Education, Mentoring, and Advising

I take great joy in teaching, advising, and mentoring undergraduate and graduate students and I consider it to be one of the perks of my job.

My greatest pleasure and ultimate job satisfaction comes at those points during a course at which my students transition from simply listening and reading the material to actually understanding them, grasping them, internalizing them, and seeing how they fit within the general computer science discipline and how they are applied to solve real problems in real applications.

Teaching
My regular teaching responsibilities include the introductory course on algorithms and data structures (CSci 4041), a course on parallel computing (CSci 5451), a course on data mining (CSci 5523), and a course describing various computational techniques used in bioinformatics (CSci 5481).

In addition, I tend to teach a seminar course that explores various advanced topics in bioinformatics and computational biology (CSci 8980).
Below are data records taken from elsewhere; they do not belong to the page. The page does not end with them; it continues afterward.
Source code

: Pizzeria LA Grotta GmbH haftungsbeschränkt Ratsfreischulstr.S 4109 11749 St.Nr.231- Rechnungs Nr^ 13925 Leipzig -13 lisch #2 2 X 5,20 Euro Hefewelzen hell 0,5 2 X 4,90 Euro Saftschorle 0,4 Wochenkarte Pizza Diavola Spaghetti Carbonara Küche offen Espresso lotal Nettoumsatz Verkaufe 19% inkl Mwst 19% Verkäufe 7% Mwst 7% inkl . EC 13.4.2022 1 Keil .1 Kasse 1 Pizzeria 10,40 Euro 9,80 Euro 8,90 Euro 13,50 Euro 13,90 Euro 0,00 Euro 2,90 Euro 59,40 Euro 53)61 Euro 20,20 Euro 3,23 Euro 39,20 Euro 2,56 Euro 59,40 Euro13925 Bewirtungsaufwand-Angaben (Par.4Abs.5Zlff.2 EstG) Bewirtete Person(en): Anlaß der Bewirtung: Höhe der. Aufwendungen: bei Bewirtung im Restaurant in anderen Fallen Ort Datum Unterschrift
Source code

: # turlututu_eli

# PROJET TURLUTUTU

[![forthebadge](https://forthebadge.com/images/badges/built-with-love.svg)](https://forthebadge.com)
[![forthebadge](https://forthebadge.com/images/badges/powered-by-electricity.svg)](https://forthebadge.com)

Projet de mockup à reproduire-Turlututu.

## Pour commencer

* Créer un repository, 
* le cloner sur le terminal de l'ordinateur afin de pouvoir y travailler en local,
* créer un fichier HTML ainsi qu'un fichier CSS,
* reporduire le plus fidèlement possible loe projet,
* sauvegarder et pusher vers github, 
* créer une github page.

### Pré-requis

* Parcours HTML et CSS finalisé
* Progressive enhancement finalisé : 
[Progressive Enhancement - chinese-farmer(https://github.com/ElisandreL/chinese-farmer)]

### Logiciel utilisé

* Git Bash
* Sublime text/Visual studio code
Do not hesitate to contact me if you have any questions about these or other courses that I'm teaching.

Advising
Over the years I had the opportunity to advise and mentor many Ph.D. and M.S. students. I find this to be a very rewarding experience and I have learned (and still learning) a lot from all of my former and current students.

I believe that effective advisor-advisee relationships must be built on mutual trust, commitment, and benefit, and be designed to advance the advisees education and provide them with a solid foundation upon which to build their future career.

Pursing an advanced graduate degree and contacting research to advance the state-of-the-art is not an easy task. Its outcome is never guaranteed, there are always unforeseen complications, and not every idea works out! It requires commitment, dedication, hard work, and the ability to know when to continue pursuing a good idea even when the initial results are not very encouraging and when to stop pursing a bad idea and start over again. I do not expect my students to be expert researchers when joining my group, but I expect them to be bright, dedicated, motivated, and willing to work as hard as I do.